You took three hours, but others may try to do it in 10 minutes. Big no-no. I see you tried the wet rag technique. I've heard a lot of people saying it helps, but I've never really seen the necessity.

2. Weld randomly.
Starting in one spot and going around is GOING to create warping.

3. Make it fit!
Clecos or clamps should only hold your piece in place, not to clamp it down for welding. Having metal under stress is asking for trouble when heated. I fear that this may have been a major contributing factor in your case.

4. Brace it.
Flat magnets help, but anything that will help hold the shape will be to your benefit.

5. Tack it.
Tacking the panel in place before welding everything up solid will allow you to remove your clecos or clamps and REALLY look at it. If you're not satisfied, cutting a few tacks is easier than removing the entire panel.

6. Practice.
This should sound like a no-brainer, but I see too often people just going straight into welding a panel on with a mis-adjusted welder or lack of experience. Research if you have to!
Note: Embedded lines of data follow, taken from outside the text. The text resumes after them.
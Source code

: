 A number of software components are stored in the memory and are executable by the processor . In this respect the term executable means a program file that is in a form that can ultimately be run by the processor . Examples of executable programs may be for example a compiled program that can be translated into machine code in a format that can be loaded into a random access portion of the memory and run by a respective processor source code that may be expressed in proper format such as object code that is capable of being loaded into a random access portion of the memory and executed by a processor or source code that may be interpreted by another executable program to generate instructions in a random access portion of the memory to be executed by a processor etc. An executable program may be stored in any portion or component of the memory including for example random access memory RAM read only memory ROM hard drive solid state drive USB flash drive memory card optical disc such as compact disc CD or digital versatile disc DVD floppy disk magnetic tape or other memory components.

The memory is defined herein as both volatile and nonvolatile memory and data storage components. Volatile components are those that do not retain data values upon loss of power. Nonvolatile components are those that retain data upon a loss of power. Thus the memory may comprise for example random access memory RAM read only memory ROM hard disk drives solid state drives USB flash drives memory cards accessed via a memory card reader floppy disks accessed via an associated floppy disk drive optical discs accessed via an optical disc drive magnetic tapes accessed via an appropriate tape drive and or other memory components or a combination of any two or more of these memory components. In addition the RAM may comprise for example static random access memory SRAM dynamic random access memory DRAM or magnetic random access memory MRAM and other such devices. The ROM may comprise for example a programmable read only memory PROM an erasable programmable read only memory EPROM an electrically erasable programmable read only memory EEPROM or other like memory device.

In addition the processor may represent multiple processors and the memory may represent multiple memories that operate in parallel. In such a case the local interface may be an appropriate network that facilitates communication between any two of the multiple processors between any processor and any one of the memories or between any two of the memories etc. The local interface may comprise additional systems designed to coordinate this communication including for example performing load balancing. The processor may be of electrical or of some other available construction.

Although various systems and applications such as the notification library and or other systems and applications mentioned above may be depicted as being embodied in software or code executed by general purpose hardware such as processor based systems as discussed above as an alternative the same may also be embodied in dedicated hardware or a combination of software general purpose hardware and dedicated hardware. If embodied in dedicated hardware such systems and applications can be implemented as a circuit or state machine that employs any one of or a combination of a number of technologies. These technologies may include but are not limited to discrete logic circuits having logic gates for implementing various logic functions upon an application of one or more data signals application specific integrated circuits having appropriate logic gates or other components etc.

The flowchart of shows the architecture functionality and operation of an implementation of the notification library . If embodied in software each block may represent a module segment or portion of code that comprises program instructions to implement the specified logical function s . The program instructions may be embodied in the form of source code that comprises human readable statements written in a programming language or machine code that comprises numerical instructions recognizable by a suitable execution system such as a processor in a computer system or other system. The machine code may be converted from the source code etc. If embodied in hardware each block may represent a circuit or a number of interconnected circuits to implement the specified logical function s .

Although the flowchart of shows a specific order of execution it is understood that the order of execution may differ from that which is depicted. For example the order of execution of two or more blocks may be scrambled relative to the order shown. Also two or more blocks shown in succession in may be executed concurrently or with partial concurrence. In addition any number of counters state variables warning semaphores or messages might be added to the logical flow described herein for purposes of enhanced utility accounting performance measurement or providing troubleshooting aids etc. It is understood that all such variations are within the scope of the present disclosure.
7. Avoid butt welding if possible.
This should be number one, IMO. I hate it. Plain and simple. Lap welds are preferred, to me at least. Whenever I can, I weld onto a "stepped" edge. Stepping the edge down gives you more "meat" to weld to without having the edge that may blow out and cause more headaches when you try to re-fill it. It also disperses the heat a little better. You can also place a few tacks on the back for added strength. (Here's a good page that explains this: http://www.hotrodhotline.com/md/html/patch_panels.php)

Last edited by flash2042; 09-17-2014 at 10:27 AM.